When combined with oxygen, the metals form metallic oxides and non-metallic oxides. When the two types of oxides combine with SiO2, you get two major types of minerals in the earth's crust. When quartz comes together with the non-metallic oxides like potassium oxide, it creates the feldspars, the largest group of minerals on the earth's crust, defined by being light in color. On the other hand, when SiO2 combines with metallic oxide like ferric oxide or ferrous oxide (the difference between the two is an extra atom of oxygen in the valence) you get the ferromagnesian group of minerals.

The importance of quartz doesn't just stop there though. Water is a near-universal solvent and has a great way of breaking things down. The reason that the ocean is salty is because water dissolves the components of most continental rocks, including those made with sodium and chloride...which then proceed to combine in the water as sodium chloride, or sea salt. What happens to the quartz, though?
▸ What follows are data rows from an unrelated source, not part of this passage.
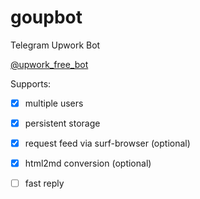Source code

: # goupbot

Telegram Upwork Bot

[@upwork_free_bot](https://t.me/upwork_free_bot)

Supports:
- [x] multiple users
- [x] persistent storage
- [x] request feed via surf-browser (optional)
- [x] html2md conversion (optional)
- [ ] fast reply

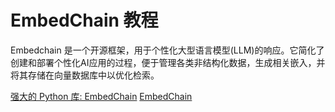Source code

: # EmbedChain 教程

<show-structure depth="3"/>


Embedchain 是一个开源框架，用于个性化大型语言模型(LLM)的响应。它简化了创建和部署个性化AI应用的过程，便于管理各类非结构化数据，生成相关嵌入，并将其存储在向量数据库中以优化检索。


<seealso>
<category ref="ref_docs">
    <a href="https://mp.weixin.qq.com/s/Ya68CQ6vhEqdMx10lLqs3A">强大的 Python 库: EmbedChain</a>
</category>
<category ref="ref_github">
    <a href="https://github.com/embedchain/embedchain">EmbedChain</a>
</category>
<category ref="ref_issues">
</category>
<category ref="ref_hf">
</category>
<category ref="ref_ms">
</category>
</seealso>


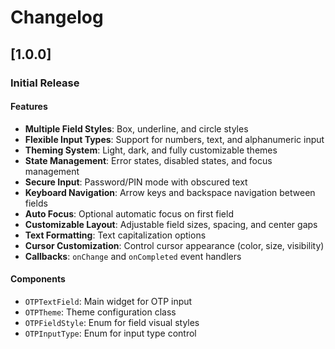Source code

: # Changelog

## [1.0.0]

### Initial Release

#### Features
- **Multiple Field Styles**: Box, underline, and circle styles
- **Flexible Input Types**: Support for numbers, text, and alphanumeric input
- **Theming System**: Light, dark, and fully customizable themes
- **State Management**: Error states, disabled states, and focus management
- **Secure Input**: Password/PIN mode with obscured text
- **Keyboard Navigation**: Arrow keys and backspace navigation between fields
- **Auto Focus**: Optional automatic focus on first field
- **Customizable Layout**: Adjustable field sizes, spacing, and center gaps
- **Text Formatting**: Text capitalization options
- **Cursor Customization**: Control cursor appearance (color, size, visibility)
- **Callbacks**: `onChange` and `onCompleted` event handlers

#### Components
- `OTPTextField`: Main widget for OTP input
- `OTPTheme`: Theme configuration class
- `OTPFieldStyle`: Enum for field visual styles
- `OTPInputType`: Enum for input type control
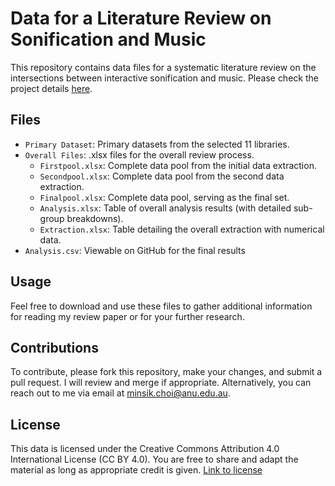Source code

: # Data for a Literature Review on Sonification and Music

This repository contains data files for a systematic literature review on the intersections between interactive sonification and music. Please check the project details [here](https://yorkcla.github.io/projects/1_project/).

## Files
- `Primary Dataset`: Primary datasets from the selected 11 libraries.
- `Overall Files`: .xlsx files for the overall review process.
    - `Firstpool.xlsx`: Complete data pool from the initial data extraction.
    - `Secondpool.xlsx`: Complete data pool from the second data extraction.
    - `Finalpool.xlsx`: Complete data pool, serving as the final set.
    - `Analysis.xlsx`: Table of overall analysis results (with detailed sub-group breakdowns).
    - `Extraction.xlsx`: Table detailing the overall extraction with numerical data.
- `Analysis.csv`: Viewable on GitHub for the final results

## Usage
Feel free to download and use these files to gather additional information for reading my review paper or for your further research.

## Contributions
To contribute, please fork this repository, make your changes, and submit a pull request. I will review and merge if appropriate. Alternatively, you can reach out to me via email at [minsik.choi@anu.edu.au](mailto:minsik.choi@anu.edu.au).

## License
This data is licensed under the Creative Commons Attribution 4.0 International License (CC BY 4.0). You are free to share and adapt the material as long as appropriate credit is given. [Link to license](https://creativecommons.org/licenses/by/4.0/)
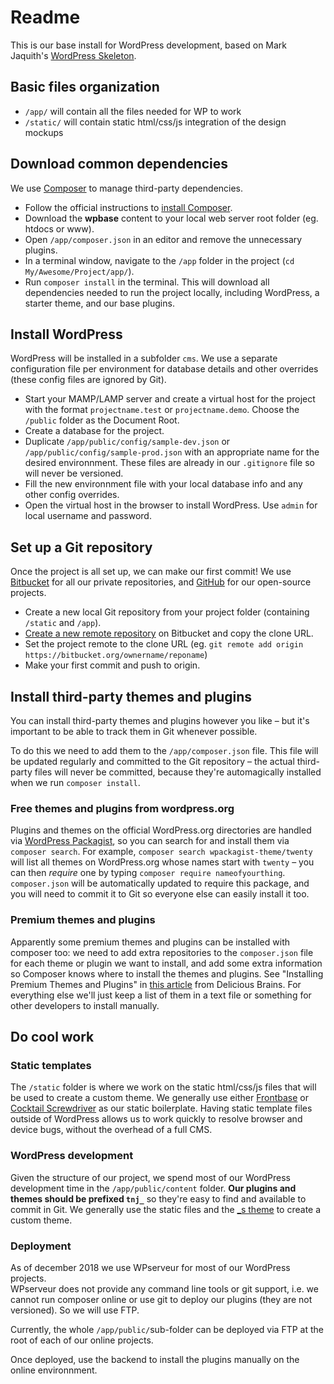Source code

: # Readme

This is our base install for WordPress development, based on Mark Jaquith's [WordPress Skeleton](https://github.com/markjaquith/WordPress-Skeleton).

## Basic files organization

- `/app/` will contain all the files needed for WP to work
- `/static/` will contain static html/css/js integration of the design mockups

## Download common dependencies

We use [Composer](https://getcomposer.org/) to manage third-party dependencies.

- Follow the official instructions to [install Composer](https://getcomposer.org/download/).
- Download the **wpbase** content to your local web server root folder (eg. htdocs or www).
- Open `/app/composer.json` in an editor and remove the unnecessary plugins.
- In a terminal window, navigate to the `/app` folder in the project (`cd My/Awesome/Project/app/`).
- Run `composer install` in the terminal. This will download all dependencies needed to run the project locally, including WordPress, a starter theme, and our base plugins.


## Install WordPress

WordPress will be installed in a subfolder `cms`. We use a separate configuration file per environment for database details and other overrides (these config files are ignored by Git).

- Start your MAMP/LAMP server and create a virtual host for the project with the format `projectname.test` or `projectname.demo`. Choose the `/public` folder as the Document Root.
- Create a database for the project.
- Duplicate `/app/public/config/sample-dev.json` or `/app/public/config/sample-prod.json` with an appropriate name for the desired environnment. These files are already in our `.gitignore` file so will never be versioned.
- Fill the new environnment file with your local database info and any other config overrides. 
- Open the virtual host in the browser to install WordPress. Use `admin` for local username and password.

## Set up a Git repository

Once the project is all set up, we can make our first commit! We use [Bitbucket](http://bitbucket.org) for all our private repositories, and [GitHub](http://github.com) for our open-source projects.

- Create a new local Git repository from your project folder (containing `/static` and `/app`).
- [Create a new remote repository](https://bitbucket.org/repo/create) on Bitbucket and copy the clone URL.
- Set the project remote to the clone URL (eg. `git remote add origin https://bitbucket.org/ownername/reponame`)
- Make your first commit and push to origin.

## Install third-party themes and plugins

You can install third-party themes and plugins however you like – but it's important to be able to track them in Git whenever possible.

To do this we need to add them to the `/app/composer.json` file. This file will be updated regularly and committed to the Git repository – the actual third-party files will never be committed, because they're automagically installed when we run `composer install`.

### Free themes and plugins from wordpress.org

Plugins and themes on the official WordPress.org directories are handled via [WordPress Packagist](http://wpackagist.org), so you can search for and install them via `composer search`. For example, `composer search wpackagist-theme/twenty` will list all themes on WordPress.org whose names start with `twenty` – you can then *require* one by typing `composer require nameofyourthing`. `composer.json` will be automatically updated to require this package, and you will need to commit it to Git so everyone else can easily install it too.

### Premium themes and plugins

Apparently some premium themes and plugins can be installed with composer too: we need to add extra repositories to the `composer.json` file for each theme or plugin we want to install, and add some extra information so Composer knows where to install the themes and plugins. See "Installing Premium Themes and Plugins" in [this article](https://deliciousbrains.com/using-composer-manage-wordpress-themes-plugins/) from Delicious Brains.
For everything else we'll just keep a list of them in a text file or something for other developers to install manually.

## Do cool work

### Static templates

The `/static` folder is where we work on the static html/css/js files that will be used to create a custom theme. We generally use either [Frontbase](https://github.com/TigerAndJune/frontbase) or [Cocktail Screwdriver](https://github.com/anthonygrignoux/cocktail-screwdriver) as our static boilerplate.
Having static template files outside of WordPress allows us to work quickly to resolve browser and device bugs, without the overhead of a full CMS.

### WordPress development

Given the structure of our project, we spend most of our WordPress development time in the `/app/public/content` folder. **Our plugins and themes should be prefixed `tnj_`** so they're easy to find and available to commit in Git. We generally use the static files and the [_s theme](http://underscores.me/) to create a custom theme.

### Deployment

As of december 2018 we use WPserveur for most of our WordPress projects.  
WPserveur does not provide any command line tools or git support, i.e. we cannot run composer online or use git to deploy our plugins (they are not versioned). So we will use FTP.

Currently, the whole `/app/public/`sub-folder can be deployed via FTP at the root of each of our online projects.

Once deployed, use the backend to install the plugins manually on the online environnment.



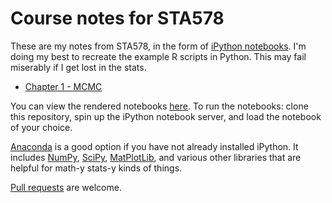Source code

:# Course notes for STA578

These are my notes from STA578, in the form of [iPython notebooks](ipython.org).
I'm doing my best to recreate the example R scripts in Python. This may fail
miserably if I get lost in the stats.

* [Chapter 1 - MCMC](https://github.com/erickpeirson/statistical-computing/blob/master/Chapter%201%20-%20Markov%20Chain%20Monte%20Carlo.ipynb)

You can view the rendered notebooks
[here](http://nbviewer.ipython.org/github/erickpeirson/statistical-computing/tree/master/).
To run the notebooks: clone this repository, spin up the iPython notebook
server, and load the notebook of your choice.

[Anaconda](https://store.continuum.io/cshop/anaconda/) is a good option if you
have not already installed iPython. It includes [NumPy](http://www.numpy.org/),
[SciPy](http://www.scipy.org/), [MatPlotLib](http://matplotlib.org/), and
various other libraries that are helpful for math-y stats-y kinds of things.

[Pull requests](https://help.github.com/articles/using-pull-requests/) are
welcome.
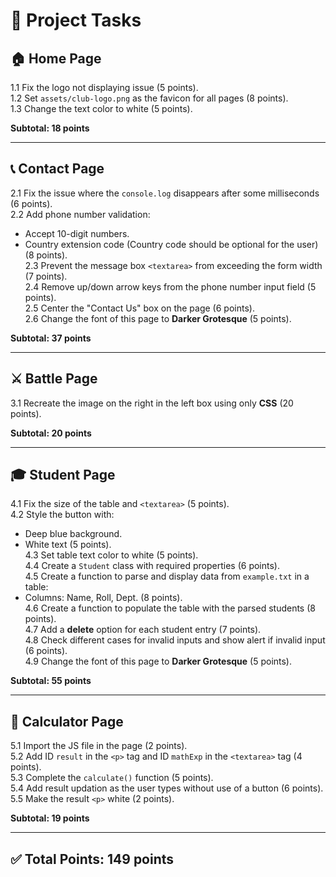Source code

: # 📌 Project Tasks

## 🏠 Home Page  
1.1 Fix the logo not displaying issue (5 points).  
1.2 Set `assets/club-logo.png` as the favicon for all pages (8 points).  
1.3 Change the text color to white (5 points).  

**Subtotal: 18 points**

---

## 📞 Contact Page  
2.1 Fix the issue where the `console.log` disappears after some milliseconds (6 points).  
2.2 Add phone number validation:  
  - Accept 10-digit numbers.  
  - Country extension code (Country code should be optional for the user) (8 points).  
2.3 Prevent the message box `<textarea>` from exceeding the form width (7 points).  
2.4 Remove up/down arrow keys from the phone number input field (5 points).  
2.5 Center the "Contact Us" box on the page (6 points).  
2.6 Change the font of this page to **Darker Grotesque** (5 points).  

**Subtotal: 37 points**

---

## ⚔️ Battle Page  
3.1 Recreate the image on the right in the left box using only **CSS** (20 points).  

**Subtotal: 20 points**

---

## 🎓 Student Page  
4.1 Fix the size of the table and `<textarea>` (5 points).  
4.2 Style the button with:  
  - Deep blue background.  
  - White text (5 points).  
4.3 Set table text color to white (5 points).  
4.4 Create a `Student` class with required properties (6 points).  
4.5 Create a function to parse and display data from `example.txt` in a table:  
  - Columns: Name, Roll, Dept. (8 points).  
4.6 Create a function to populate the table with the parsed students (8 points).  
4.7 Add a **delete** option for each student entry (7 points).  
4.8 Check different cases for invalid inputs and show alert if invalid input (6 points).  
4.9 Change the font of this page to **Darker Grotesque** (5 points).  

**Subtotal: 55 points**

---

## 🧮 Calculator Page  
5.1 Import the JS file in the page (2 points).  
5.2 Add ID `result` in the `<p>` tag and ID `mathExp` in the `<textarea>` tag (4 points).  
5.3 Complete the `calculate()` function (5 points).  
5.4 Add result updation as the user types without use of a button (6 points).  
5.5 Make the result `<p>` white (2 points).  

**Subtotal: 19 points**

---

## ✅ Total Points: **149 points**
The oxygen is dissolved in water, but the Silicon atom combines again with some others as a result of combining with water to create the various minerals we call the "clay" groups.

All things considered, quartz is pretty busy!

Quartz also has a really extraordinary property: because its crystalline structure is symmetrical it's piezoelectric, which means that it produces an electrical current when pressure is applied and the shape of the crystal is changed - or alternatively, the shape of the crystal changes when electricity is applied. This is because as it is perfectly symmetrical, it is impossible to separate its changes from pressure. Crystals can exist in one of 32 different forms - 20 of which are non-symmetrical, and quartz lucked out in that it can work this way.

Quartz crystals are generally useful when it's necessary to change energy from one form to another. Microphones turn sound to electrical energy. Though quartz was the first piezoelectric material discovered, it's barely used for that purpose these days: materials with large crystals are common like ceramic oxides (which are usually crystals of things like aluminum oxide).

Crystals are often used to power gadgets in science fiction like laser beams, but their greatest utility is in sound alteration: as quartz crystals work better at high frequencies, they're better at ultrasonics than normal sound waves.